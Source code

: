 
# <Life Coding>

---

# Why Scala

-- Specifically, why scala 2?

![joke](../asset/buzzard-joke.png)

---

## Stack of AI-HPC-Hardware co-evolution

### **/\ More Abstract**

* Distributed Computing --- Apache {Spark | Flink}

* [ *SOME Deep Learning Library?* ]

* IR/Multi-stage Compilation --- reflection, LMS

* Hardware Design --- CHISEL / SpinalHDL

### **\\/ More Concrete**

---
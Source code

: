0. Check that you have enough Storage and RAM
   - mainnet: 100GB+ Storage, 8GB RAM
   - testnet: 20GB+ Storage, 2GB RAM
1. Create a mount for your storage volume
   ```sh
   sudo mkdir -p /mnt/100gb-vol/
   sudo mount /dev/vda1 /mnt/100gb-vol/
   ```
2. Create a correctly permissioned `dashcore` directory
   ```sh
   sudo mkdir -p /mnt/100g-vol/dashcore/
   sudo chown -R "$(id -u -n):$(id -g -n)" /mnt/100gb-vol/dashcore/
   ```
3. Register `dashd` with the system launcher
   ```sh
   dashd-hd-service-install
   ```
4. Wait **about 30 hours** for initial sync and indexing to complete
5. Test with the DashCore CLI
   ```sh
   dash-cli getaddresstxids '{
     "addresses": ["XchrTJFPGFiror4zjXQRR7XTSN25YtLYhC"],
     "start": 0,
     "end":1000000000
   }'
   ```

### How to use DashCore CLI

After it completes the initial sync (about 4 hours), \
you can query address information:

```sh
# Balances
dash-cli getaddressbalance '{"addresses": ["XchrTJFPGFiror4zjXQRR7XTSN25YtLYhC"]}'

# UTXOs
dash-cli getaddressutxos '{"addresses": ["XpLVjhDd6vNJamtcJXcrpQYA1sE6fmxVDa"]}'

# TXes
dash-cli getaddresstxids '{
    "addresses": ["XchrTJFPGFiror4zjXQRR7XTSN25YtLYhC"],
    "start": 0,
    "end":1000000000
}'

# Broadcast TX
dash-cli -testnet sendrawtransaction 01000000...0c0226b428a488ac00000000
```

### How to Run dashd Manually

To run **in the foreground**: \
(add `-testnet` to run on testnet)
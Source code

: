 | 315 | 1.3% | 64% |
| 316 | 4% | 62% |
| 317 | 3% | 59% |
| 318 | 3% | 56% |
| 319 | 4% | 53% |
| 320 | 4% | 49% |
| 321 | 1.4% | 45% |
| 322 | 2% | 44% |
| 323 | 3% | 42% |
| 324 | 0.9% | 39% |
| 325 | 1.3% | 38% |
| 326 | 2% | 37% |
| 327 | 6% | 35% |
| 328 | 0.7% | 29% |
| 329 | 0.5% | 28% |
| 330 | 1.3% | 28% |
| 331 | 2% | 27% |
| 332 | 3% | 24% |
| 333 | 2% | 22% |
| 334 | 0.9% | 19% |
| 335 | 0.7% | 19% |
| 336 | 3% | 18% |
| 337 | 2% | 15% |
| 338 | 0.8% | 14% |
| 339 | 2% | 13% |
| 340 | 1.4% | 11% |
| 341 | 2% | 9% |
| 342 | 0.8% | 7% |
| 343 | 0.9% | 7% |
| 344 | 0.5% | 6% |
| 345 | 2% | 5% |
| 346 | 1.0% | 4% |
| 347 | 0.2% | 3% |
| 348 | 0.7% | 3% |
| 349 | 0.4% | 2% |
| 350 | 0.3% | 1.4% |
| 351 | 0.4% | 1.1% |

◆ Directions for this task: Your reply should consist of one number: how many lines in the entries contain the string "sync".

◆ Solution: 2